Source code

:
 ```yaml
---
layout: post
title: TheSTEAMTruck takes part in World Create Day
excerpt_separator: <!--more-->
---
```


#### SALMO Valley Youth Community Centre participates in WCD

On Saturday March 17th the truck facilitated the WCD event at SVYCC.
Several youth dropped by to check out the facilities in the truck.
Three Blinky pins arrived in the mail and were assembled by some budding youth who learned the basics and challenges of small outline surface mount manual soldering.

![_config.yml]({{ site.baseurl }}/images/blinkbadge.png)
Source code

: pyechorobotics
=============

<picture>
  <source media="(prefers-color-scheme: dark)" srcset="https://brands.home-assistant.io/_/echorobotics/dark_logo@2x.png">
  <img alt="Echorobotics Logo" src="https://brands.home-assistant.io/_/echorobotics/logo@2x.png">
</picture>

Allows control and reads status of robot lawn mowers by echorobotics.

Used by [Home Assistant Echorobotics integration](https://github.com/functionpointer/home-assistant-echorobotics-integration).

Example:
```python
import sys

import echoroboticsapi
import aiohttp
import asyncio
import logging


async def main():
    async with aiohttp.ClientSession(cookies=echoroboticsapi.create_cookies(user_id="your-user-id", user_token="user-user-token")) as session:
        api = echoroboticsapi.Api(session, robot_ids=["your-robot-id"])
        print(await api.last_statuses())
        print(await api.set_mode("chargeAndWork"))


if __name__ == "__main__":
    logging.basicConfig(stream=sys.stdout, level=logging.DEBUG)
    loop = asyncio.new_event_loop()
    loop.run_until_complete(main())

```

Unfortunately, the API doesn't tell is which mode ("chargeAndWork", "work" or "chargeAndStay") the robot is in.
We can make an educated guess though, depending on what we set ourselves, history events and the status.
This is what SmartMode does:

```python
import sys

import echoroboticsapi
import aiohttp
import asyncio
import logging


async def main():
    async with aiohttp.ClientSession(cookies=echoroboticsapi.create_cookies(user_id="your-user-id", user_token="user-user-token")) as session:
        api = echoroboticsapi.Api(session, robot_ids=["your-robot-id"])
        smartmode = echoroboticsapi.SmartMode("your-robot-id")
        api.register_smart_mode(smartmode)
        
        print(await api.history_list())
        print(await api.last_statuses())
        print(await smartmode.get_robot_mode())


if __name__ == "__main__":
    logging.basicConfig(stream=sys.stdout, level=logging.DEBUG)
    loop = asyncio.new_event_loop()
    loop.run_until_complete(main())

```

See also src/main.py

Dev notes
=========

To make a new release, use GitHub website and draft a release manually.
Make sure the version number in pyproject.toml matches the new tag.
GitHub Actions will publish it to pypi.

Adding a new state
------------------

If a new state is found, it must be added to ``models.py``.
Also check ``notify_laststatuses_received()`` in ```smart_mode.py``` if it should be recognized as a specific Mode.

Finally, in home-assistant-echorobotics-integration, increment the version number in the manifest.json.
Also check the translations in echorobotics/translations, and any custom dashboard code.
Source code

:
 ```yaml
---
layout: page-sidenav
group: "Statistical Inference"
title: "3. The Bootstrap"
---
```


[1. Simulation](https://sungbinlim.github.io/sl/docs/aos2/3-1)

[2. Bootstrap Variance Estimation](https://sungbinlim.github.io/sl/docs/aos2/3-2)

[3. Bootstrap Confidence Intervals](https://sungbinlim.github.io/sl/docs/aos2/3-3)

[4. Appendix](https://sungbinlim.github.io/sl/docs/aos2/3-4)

- - - -

_Problem statement:_ Which lines above include the word "chargeAndWork"? Return each one.

_Response:_
        print(await api.set_mode("chargeAndWork"))
Unfortunately, the API doesn't tell is which mode ("chargeAndWork", "work" or "chargeAndStay") the robot is in.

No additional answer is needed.